## TASK TO COMPLETE
Please return every line in the entries below with the word "readonly" in it.

## PROVIDED DATA
+--

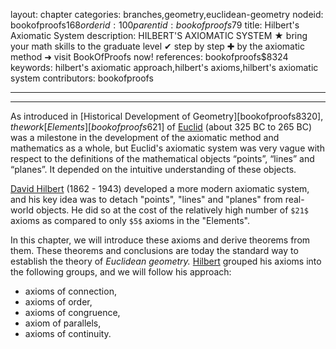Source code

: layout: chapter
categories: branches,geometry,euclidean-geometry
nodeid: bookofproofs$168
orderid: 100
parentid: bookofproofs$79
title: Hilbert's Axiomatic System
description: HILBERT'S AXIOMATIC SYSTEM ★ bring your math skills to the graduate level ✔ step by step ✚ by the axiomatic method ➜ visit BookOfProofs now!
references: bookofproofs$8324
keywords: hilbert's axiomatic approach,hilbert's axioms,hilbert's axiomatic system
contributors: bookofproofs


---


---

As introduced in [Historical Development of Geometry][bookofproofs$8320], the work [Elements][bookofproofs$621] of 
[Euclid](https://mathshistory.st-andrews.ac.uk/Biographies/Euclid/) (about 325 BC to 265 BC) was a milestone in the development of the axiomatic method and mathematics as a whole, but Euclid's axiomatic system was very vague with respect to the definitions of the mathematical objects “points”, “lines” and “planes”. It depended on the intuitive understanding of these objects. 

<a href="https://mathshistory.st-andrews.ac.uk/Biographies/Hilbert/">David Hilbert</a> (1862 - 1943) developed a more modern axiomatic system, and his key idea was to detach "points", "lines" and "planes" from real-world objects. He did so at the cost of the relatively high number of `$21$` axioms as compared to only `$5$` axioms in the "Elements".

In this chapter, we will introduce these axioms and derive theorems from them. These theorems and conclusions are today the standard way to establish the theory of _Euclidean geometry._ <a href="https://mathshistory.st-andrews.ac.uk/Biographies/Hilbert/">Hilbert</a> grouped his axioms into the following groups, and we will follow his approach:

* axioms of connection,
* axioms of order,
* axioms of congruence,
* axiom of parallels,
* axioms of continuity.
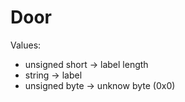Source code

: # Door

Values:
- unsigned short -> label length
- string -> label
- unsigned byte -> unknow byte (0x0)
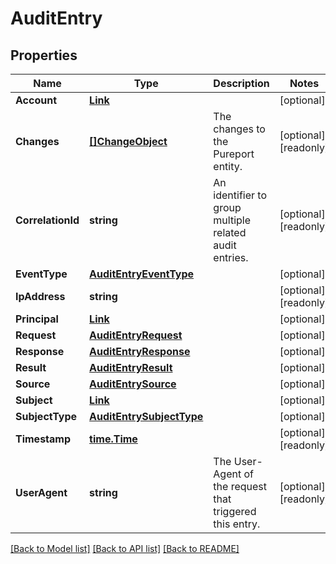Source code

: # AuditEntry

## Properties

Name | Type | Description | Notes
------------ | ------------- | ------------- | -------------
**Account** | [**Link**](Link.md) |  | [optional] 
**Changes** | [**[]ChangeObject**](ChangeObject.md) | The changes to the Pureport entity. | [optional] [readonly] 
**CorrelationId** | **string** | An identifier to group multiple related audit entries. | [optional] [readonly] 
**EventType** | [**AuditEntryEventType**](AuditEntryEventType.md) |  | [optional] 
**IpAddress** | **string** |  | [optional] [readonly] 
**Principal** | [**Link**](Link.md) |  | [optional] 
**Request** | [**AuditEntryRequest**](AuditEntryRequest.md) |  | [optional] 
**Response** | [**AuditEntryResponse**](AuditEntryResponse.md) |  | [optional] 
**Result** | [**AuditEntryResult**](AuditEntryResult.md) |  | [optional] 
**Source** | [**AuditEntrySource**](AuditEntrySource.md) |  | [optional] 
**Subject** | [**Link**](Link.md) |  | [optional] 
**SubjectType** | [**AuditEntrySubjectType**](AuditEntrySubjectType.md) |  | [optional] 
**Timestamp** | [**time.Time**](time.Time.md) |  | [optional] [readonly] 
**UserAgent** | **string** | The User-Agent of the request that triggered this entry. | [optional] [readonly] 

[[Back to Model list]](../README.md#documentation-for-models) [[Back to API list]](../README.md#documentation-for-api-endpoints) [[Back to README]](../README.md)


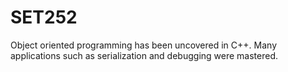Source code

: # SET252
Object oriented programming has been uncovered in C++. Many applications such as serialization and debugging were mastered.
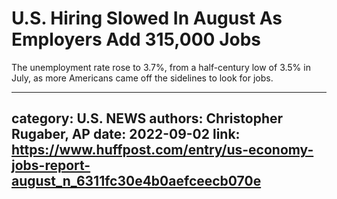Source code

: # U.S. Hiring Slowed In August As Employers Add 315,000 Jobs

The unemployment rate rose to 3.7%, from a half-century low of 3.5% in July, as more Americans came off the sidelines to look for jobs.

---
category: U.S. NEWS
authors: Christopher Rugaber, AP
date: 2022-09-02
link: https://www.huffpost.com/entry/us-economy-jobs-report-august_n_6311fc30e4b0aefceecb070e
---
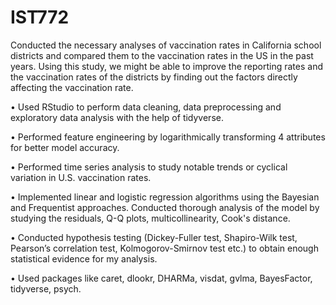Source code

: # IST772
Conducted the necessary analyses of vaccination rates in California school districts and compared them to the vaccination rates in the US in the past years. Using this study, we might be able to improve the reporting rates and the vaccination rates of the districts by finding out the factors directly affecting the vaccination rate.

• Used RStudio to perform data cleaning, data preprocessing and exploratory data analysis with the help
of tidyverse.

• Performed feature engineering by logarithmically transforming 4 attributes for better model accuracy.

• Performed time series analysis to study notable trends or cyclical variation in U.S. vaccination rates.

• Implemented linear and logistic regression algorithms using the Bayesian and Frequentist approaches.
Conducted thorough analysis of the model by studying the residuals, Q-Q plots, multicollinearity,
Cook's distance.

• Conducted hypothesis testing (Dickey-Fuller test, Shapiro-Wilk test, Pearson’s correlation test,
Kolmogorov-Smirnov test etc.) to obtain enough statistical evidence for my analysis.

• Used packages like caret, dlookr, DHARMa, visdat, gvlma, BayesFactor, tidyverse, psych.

+--

## TASK OUTPUT
**Changes** | [**[]ChangeObject**](ChangeObject.md) | The changes to the Pureport entity. | [optional] [readonly] 
**CorrelationId** | **string** | An identifier to group multiple related audit entries. | [optional] [readonly] 
**IpAddress** | **string** |  | [optional] [readonly] 
**Timestamp** | [**time.Time**](time.Time.md) |  | [optional] [readonly] 
**UserAgent** | **string** | The User-Agent of the request that triggered this entry. | [optional] [readonly] 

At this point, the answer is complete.